*** Data records ***

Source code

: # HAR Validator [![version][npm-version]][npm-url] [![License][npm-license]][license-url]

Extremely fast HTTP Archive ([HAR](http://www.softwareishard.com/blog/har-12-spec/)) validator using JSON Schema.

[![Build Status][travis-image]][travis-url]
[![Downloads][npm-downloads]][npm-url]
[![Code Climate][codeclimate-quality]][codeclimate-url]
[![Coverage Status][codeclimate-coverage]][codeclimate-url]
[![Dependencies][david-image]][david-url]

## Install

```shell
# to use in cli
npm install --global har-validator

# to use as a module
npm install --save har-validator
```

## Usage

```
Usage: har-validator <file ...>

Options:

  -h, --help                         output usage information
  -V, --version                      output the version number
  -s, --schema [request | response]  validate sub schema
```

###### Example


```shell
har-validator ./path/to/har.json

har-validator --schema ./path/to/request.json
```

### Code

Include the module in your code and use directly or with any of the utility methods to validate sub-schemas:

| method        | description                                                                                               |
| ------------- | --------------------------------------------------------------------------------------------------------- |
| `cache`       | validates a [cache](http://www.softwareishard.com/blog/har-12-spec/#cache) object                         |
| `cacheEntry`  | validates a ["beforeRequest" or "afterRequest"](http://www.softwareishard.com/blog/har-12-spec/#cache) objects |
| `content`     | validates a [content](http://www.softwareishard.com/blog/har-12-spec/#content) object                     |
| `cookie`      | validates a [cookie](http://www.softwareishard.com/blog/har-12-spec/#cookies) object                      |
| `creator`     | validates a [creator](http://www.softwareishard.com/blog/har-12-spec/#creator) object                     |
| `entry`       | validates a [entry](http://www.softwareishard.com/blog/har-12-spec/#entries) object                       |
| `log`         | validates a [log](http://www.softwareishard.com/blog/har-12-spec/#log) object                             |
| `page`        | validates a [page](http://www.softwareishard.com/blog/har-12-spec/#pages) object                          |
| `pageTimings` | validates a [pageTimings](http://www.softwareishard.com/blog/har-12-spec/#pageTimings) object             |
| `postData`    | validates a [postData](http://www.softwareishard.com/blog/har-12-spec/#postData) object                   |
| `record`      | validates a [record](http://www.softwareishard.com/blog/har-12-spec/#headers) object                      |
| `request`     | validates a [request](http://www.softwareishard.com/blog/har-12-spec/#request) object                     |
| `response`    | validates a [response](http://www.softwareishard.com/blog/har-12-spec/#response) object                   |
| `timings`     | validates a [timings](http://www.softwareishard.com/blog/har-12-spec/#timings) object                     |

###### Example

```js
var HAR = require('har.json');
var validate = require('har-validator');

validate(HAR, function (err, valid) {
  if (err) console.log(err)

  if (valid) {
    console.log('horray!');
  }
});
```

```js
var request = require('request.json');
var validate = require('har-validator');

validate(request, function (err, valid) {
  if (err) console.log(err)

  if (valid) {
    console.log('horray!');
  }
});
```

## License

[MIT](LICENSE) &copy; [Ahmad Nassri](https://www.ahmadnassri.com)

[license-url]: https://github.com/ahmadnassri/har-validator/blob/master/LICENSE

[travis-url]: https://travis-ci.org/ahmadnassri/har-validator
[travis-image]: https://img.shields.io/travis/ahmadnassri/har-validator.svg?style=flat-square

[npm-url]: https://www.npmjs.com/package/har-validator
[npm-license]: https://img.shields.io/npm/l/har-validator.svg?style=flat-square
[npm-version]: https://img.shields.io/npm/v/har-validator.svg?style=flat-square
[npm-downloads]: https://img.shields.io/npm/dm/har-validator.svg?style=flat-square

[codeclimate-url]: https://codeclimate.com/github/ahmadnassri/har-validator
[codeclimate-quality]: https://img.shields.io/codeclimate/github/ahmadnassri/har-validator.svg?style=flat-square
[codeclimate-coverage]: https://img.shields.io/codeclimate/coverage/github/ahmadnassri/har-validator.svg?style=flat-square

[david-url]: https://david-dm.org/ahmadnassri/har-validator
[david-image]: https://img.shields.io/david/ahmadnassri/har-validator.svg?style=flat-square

*** End of Data records ***

Task statement: Once you have identified the lines above that contain "module", copy each of them.

Solution below:
# to use as a module
Include the module in your code and use directly or with any of the utility methods to validate sub-schemas:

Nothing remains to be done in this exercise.